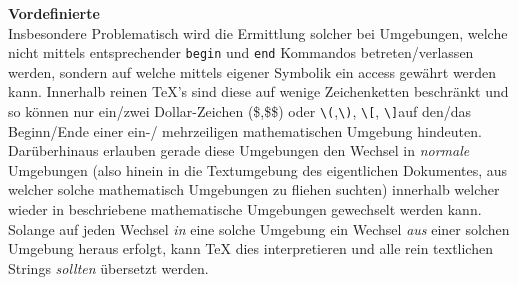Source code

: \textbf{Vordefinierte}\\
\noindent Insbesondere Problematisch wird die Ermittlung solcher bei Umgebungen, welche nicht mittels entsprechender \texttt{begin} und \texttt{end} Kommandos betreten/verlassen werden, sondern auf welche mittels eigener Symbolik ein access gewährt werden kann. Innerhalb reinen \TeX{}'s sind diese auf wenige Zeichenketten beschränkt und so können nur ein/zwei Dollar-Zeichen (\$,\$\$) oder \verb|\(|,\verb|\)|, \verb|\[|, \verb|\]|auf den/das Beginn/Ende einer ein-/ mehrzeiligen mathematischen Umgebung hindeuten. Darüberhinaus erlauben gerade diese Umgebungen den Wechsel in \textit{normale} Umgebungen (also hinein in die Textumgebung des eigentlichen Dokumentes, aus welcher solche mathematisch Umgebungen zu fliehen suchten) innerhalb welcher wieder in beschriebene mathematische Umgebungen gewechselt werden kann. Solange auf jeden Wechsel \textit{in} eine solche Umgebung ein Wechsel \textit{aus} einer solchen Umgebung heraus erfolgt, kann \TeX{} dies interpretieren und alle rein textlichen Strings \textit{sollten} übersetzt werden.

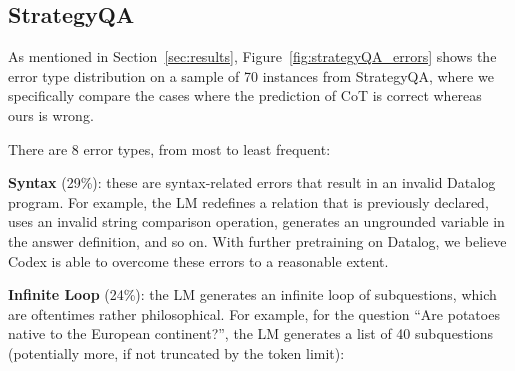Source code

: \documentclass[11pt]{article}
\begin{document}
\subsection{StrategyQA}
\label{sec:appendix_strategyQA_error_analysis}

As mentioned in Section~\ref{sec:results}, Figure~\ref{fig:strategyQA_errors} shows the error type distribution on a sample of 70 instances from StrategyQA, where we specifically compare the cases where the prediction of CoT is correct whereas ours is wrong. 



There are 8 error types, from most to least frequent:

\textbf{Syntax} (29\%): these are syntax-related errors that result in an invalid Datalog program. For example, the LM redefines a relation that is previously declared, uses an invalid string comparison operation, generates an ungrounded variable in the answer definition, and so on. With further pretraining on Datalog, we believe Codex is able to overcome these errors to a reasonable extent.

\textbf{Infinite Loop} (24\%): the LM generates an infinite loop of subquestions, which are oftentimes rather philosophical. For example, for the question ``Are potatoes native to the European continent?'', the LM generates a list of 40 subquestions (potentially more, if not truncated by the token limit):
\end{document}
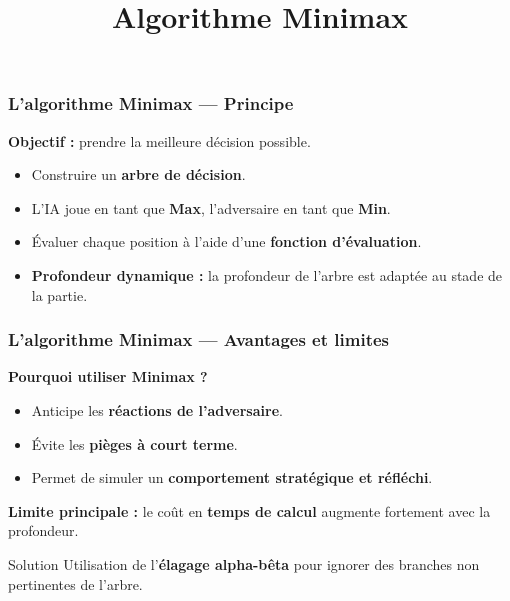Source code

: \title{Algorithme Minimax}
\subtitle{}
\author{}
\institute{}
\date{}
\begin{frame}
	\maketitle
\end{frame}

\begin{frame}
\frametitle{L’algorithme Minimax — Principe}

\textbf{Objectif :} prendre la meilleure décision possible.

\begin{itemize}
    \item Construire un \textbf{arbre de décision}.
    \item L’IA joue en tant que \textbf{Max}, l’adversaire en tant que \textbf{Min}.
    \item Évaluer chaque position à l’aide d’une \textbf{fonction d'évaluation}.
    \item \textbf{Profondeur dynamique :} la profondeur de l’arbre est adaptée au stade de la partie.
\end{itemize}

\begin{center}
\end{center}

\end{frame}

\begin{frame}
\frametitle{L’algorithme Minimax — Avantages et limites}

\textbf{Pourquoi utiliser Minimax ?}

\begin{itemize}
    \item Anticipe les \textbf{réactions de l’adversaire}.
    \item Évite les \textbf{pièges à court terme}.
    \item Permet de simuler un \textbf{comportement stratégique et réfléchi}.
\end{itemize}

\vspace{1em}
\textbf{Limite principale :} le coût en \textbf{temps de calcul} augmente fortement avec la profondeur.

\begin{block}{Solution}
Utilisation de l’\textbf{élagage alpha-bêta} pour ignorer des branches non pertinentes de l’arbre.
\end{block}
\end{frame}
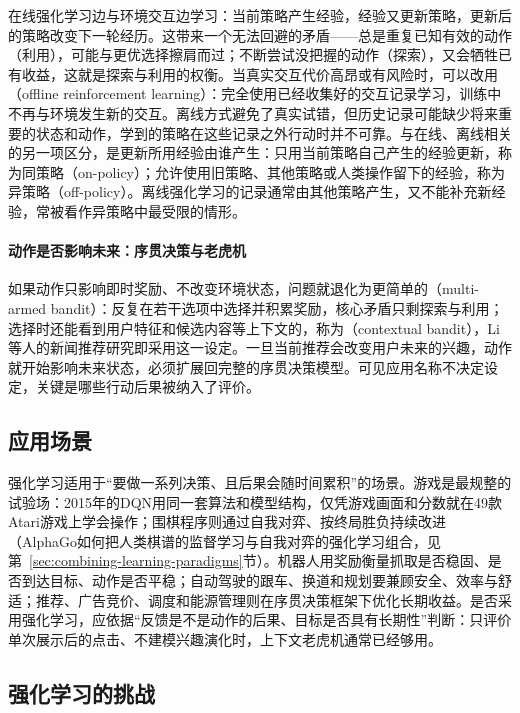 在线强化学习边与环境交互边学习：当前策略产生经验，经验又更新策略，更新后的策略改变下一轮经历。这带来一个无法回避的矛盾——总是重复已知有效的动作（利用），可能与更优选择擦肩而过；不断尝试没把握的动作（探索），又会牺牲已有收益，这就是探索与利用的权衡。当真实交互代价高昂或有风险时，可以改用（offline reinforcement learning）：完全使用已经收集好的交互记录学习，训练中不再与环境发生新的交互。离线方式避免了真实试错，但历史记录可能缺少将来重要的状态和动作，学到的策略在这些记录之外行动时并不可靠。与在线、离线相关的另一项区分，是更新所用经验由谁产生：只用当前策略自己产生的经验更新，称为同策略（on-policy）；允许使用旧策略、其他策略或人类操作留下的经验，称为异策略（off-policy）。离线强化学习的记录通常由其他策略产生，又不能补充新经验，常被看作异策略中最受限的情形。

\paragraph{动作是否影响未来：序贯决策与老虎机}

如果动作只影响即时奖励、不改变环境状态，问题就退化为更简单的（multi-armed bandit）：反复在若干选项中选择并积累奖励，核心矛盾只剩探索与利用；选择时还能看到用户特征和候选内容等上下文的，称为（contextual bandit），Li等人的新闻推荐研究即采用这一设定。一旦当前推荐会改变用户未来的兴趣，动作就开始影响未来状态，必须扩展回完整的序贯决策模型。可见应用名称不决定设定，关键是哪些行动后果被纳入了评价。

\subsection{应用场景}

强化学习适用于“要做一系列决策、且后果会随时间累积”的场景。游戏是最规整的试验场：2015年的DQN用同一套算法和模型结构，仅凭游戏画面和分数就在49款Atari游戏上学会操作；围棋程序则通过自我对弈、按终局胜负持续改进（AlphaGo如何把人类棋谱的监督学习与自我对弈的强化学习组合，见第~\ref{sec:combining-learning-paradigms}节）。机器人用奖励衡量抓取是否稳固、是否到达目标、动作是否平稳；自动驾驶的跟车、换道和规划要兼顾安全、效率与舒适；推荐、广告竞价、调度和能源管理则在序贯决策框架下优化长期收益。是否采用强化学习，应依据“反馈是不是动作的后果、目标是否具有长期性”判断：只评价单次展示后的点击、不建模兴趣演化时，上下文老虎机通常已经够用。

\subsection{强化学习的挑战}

Exercise: Transcribe the material exactly, leaving every picture out.

Task answer:
Source code

: \textbf{Vordefinierte}\\
\noindent Insbesondere Problematisch wird die Ermittlung solcher bei Umgebungen, welche nicht mittels entsprechender \texttt{begin} und \texttt{end} Kommandos betreten/verlassen werden, sondern auf welche mittels eigener Symbolik ein access gewährt werden kann. Innerhalb reinen \TeX{}'s sind diese auf wenige Zeichenketten beschränkt und so können nur ein/zwei Dollar-Zeichen (\$,\$\$) oder \verb|\(|,\verb|\)|, \verb|\[|, \verb|\]|auf den/das Beginn/Ende einer ein-/ mehrzeiligen mathematischen Umgebung hindeuten. Darüberhinaus erlauben gerade diese Umgebungen den Wechsel in \textit{normale} Umgebungen (also hinein in die Textumgebung des eigentlichen Dokumentes, aus welcher solche mathematisch Umgebungen zu fliehen suchten) innerhalb welcher wieder in beschriebene mathematische Umgebungen gewechselt werden kann. Solange auf jeden Wechsel \textit{in} eine solche Umgebung ein Wechsel \textit{aus} einer solchen Umgebung heraus erfolgt, kann \TeX{} dies interpretieren und alle rein textlichen Strings \textit{sollten} übersetzt werden.

Source code

: \documentclass[11pt]{article}
\begin{document}
\subsection{StrategyQA}
\label{sec:appendix_strategyQA_error_analysis}

As mentioned in Section~\ref{sec:results}, Figure~\ref{fig:strategyQA_errors} shows the error type distribution on a sample of 70 instances from StrategyQA, where we specifically compare the cases where the prediction of CoT is correct whereas ours is wrong. 



There are 8 error types, from most to least frequent:

\textbf{Syntax} (29\%): these are syntax-related errors that result in an invalid Datalog program. For example, the LM redefines a relation that is previously declared, uses an invalid string comparison operation, generates an ungrounded variable in the answer definition, and so on. With further pretraining on Datalog, we believe Codex is able to overcome these errors to a reasonable extent.

\textbf{Infinite Loop} (24\%): the LM generates an infinite loop of subquestions, which are oftentimes rather philosophical. For example, for the question ``Are potatoes native to the European continent?'', the LM generates a list of 40 subquestions (potentially more, if not truncated by the token limit):
\end{document}
Source code

: \title{Algorithme Minimax}
\subtitle{}
\author{}
\institute{}
\date{}
\begin{frame}
	\maketitle
\end{frame}

\begin{frame}
\frametitle{L’algorithme Minimax — Principe}

\textbf{Objectif :} prendre la meilleure décision possible.

\begin{itemize}
    \item Construire un \textbf{arbre de décision}.
    \item L’IA joue en tant que \textbf{Max}, l’adversaire en tant que \textbf{Min}.
    \item Évaluer chaque position à l’aide d’une \textbf{fonction d'évaluation}.
    \item \textbf{Profondeur dynamique :} la profondeur de l’arbre est adaptée au stade de la partie.
\end{itemize}

\begin{center}
\end{center}

\end{frame}

\begin{frame}
\frametitle{L’algorithme Minimax — Avantages et limites}

\textbf{Pourquoi utiliser Minimax ?}

\begin{itemize}
    \item Anticipe les \textbf{réactions de l’adversaire}.
    \item Évite les \textbf{pièges à court terme}.
    \item Permet de simuler un \textbf{comportement stratégique et réfléchi}.
\end{itemize}

\vspace{1em}
\textbf{Limite principale :} le coût en \textbf{temps de calcul} augmente fortement avec la profondeur.

\begin{block}{Solution}
Utilisation de l’\textbf{élagage alpha-bêta} pour ignorer des branches non pertinentes de l’arbre.
\end{block}
\end{frame}
 在线强化学习边与环境交互边学习：当前策略产生经验，经验又更新策略，更新后的策略改变下一轮经历。这带来一个无法回避的矛盾——总是重复已知有效的动作（利用），可能与更优选择擦肩而过；不断尝试没把握的动作（探索），又会牺牲已有收益，这就是探索与利用的权衡。当真实交互代价高昂或有风险时，可以改用（offline reinforcement learning）：完全使用已经收集好的交互记录学习，训练中不再与环境发生新的交互。离线方式避免了真实试错，但历史记录可能缺少将来重要的状态和动作，学到的策略在这些记录之外行动时并不可靠。与在线、离线相关的另一项区分，是更新所用经验由谁产生：只用当前策略自己产生的经验更新，称为同策略（on-policy）；允许使用旧策略、其他策略或人类操作留下的经验，称为异策略（off-policy）。离线强化学习的记录通常由其他策略产生，又不能补充新经验，常被看作异策略中最受限的情形。

\paragraph{动作是否影响未来：序贯决策与老虎机}

如果动作只影响即时奖励、不改变环境状态，问题就退化为更简单的（multi-armed bandit）：反复在若干选项中选择并积累奖励，核心矛盾只剩探索与利用；选择时还能看到用户特征和候选内容等上下文的，称为（contextual bandit），Li等人的新闻推荐研究即采用这一设定。一旦当前推荐会改变用户未来的兴趣，动作就开始影响未来状态，必须扩展回完整的序贯决策模型。可见应用名称不决定设定，关键是哪些行动后果被纳入了评价。

\subsection{应用场景}

强化学习适用于“要做一系列决策、且后果会随时间累积”的场景。游戏是最规整的试验场：2015年的DQN用同一套算法和模型结构，仅凭游戏画面和分数就在49款Atari游戏上学会操作；围棋程序则通过自我对弈、按终局胜负持续改进（AlphaGo如何把人类棋谱的监督学习与自我对弈的强化学习组合，见第~\ref{sec:combining-learning-paradigms}节）。机器人用奖励衡量抓取是否稳固、是否到达目标、动作是否平稳；自动驾驶的跟车、换道和规划要兼顾安全、效率与舒适；推荐、广告竞价、调度和能源管理则在序贯决策框架下优化长期收益。是否采用强化学习，应依据“反馈是不是动作的后果、目标是否具有长期性”判断：只评价单次展示后的点击、不建模兴趣演化时，上下文老虎机通常已经够用。

\subsection{强化学习的挑战}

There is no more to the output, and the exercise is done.